After a project meeting today, it was suggested that I keep a note of all of the "interesting" issues that I encounter with the various data repositories I encounter on the project. So, here's the first of them.
At least two of our repositories consist of custom-built applications. One of them is a fairly large piece of PHP, backed by a MySQL database. The PHP for this repository is complex, and only understood by one person. The database schema is also fairly cryptic, and almost entirely undocumented. To make matters worse, the web user interface implemented by the PHP is actually a GUI, developed with (I think) Google Gears. The only way of querying this data store through an alternative interface is to access the database directly1.
Taking this problem one step further, one of the other repositories is a large and complex piece of Perl, only understood by one person. The data-storage behind the UI it isn't a relational SQL database. It's not XML. It's not even RDF. It's a custom data format, involving hierarchical arbitrary key:value pairs and cross-references within the data-store. With this system, I can't even poke the data store directly, because it exposes no standardised, or even commonly-used, interfaces to its data.

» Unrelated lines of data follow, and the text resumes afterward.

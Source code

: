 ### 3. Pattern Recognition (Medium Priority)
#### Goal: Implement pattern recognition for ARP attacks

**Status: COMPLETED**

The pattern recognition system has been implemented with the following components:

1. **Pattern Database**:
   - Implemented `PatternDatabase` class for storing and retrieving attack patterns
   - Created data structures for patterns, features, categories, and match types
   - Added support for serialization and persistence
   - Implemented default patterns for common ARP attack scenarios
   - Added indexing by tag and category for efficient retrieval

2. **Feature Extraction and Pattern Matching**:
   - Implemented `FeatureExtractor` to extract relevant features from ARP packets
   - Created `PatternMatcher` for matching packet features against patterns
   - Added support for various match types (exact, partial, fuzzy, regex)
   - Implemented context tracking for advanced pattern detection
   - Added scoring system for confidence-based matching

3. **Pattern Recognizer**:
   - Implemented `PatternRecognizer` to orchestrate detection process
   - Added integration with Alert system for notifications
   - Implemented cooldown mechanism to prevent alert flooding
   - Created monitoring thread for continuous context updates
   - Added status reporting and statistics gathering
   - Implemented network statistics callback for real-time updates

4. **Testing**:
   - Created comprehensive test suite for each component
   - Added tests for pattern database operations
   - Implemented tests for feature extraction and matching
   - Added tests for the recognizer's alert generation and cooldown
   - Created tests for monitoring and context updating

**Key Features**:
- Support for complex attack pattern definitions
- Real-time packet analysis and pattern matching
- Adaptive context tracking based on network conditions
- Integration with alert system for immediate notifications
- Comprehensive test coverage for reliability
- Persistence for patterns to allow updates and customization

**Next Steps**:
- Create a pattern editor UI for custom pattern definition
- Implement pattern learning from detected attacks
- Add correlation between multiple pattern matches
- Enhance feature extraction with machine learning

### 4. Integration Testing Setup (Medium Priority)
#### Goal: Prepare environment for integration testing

In this latter case, there's the hint of a solution, in that the owner of the data is aware that they have an unmaintainable system, and wants to migrate it to something better, but there's little funding available to do this, and they don't have a great deal of expertise in commissioning such development work.
1 OK, this isn't entirely true any more: there's a very basic HTTP POST interface that can be used to run canned SQL queries. It's not particularly flexible, though, and the data serialisation mechanisms it uses are fairly broken in many places.